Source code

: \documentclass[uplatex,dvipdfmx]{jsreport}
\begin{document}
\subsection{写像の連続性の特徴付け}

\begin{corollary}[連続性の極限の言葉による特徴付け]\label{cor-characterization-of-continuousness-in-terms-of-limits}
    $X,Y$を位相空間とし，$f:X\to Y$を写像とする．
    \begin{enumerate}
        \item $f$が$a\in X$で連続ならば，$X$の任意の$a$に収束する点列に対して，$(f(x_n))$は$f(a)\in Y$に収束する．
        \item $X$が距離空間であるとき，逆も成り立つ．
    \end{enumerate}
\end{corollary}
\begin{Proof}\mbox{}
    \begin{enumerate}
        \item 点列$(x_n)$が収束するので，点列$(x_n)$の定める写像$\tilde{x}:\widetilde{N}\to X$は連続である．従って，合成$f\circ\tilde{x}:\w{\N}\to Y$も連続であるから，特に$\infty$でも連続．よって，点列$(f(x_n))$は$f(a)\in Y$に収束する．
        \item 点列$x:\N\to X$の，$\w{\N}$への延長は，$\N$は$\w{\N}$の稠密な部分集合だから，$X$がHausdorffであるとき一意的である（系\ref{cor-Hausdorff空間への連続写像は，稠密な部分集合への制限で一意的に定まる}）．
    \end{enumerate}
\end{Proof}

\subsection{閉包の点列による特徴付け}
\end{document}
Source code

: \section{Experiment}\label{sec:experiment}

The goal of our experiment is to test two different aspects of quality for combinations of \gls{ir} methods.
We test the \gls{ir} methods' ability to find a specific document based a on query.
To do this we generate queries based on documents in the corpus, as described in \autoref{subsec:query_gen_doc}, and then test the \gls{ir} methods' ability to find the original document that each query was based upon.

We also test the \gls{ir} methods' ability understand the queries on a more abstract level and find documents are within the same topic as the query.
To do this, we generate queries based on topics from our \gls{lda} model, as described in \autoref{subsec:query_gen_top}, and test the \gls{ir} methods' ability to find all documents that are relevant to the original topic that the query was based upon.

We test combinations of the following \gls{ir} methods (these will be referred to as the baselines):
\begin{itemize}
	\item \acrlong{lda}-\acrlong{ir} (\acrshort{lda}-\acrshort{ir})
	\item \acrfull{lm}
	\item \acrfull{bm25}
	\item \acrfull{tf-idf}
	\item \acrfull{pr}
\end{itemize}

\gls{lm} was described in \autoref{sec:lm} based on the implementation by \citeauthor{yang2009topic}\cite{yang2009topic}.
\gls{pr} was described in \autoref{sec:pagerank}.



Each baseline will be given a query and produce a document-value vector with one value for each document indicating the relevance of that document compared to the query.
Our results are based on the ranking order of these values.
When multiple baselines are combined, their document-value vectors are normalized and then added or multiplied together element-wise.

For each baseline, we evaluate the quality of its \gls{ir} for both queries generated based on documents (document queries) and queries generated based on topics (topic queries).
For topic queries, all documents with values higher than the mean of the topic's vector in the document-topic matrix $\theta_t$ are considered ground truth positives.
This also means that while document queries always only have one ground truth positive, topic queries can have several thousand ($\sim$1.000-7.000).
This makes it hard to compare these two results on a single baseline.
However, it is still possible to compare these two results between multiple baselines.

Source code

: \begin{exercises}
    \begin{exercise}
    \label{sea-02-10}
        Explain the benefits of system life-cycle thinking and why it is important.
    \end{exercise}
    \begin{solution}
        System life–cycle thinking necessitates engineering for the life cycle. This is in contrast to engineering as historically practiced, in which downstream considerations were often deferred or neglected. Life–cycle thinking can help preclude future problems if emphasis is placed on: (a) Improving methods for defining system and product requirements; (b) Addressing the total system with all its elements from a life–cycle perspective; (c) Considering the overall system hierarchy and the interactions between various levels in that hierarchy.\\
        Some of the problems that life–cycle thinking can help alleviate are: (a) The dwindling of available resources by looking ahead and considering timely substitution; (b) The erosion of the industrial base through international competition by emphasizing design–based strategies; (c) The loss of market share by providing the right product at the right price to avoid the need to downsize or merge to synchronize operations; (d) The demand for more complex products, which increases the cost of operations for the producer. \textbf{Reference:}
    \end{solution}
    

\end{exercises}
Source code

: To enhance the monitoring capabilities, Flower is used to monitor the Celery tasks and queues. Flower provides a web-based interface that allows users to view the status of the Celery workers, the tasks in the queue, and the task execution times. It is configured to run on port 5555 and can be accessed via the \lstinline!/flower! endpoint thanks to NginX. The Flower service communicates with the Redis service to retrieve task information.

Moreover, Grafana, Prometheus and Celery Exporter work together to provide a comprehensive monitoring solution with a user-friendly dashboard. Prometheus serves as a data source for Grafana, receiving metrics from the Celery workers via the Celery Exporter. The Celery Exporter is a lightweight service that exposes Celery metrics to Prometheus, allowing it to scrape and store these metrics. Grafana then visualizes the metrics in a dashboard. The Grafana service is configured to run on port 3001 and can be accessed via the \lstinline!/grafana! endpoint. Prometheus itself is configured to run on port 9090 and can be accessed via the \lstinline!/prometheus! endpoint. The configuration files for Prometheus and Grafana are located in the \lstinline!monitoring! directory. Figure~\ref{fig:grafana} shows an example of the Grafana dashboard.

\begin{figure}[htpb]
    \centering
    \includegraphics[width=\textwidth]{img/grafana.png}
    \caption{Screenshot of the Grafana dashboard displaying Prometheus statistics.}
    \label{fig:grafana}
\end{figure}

○ ○ ○ ○ ○

Problem to work on: Check each line above for the string "together", then copy the ones that have it.

Reply to the task:
When multiple baselines are combined, their document-value vectors are normalized and then added or multiplied together element-wise.
Moreover, Grafana, Prometheus and Celery Exporter work together to provide a comprehensive monitoring solution with a user-friendly dashboard. Prometheus serves as a data source for Grafana, receiving metrics from the Celery workers via the Celery Exporter. The Celery Exporter is a lightweight service that exposes Celery metrics to Prometheus, allowing it to scrape and store these metrics. Grafana then visualizes the metrics in a dashboard. The Grafana service is configured to run on port 3001 and can be accessed via the \lstinline!/grafana! endpoint. Prometheus itself is configured to run on port 9090 and can be accessed via the \lstinline!/prometheus! endpoint. The configuration files for Prometheus and Grafana are located in the \lstinline!monitoring! directory. Figure~\ref{fig:grafana} shows an example of the Grafana dashboard.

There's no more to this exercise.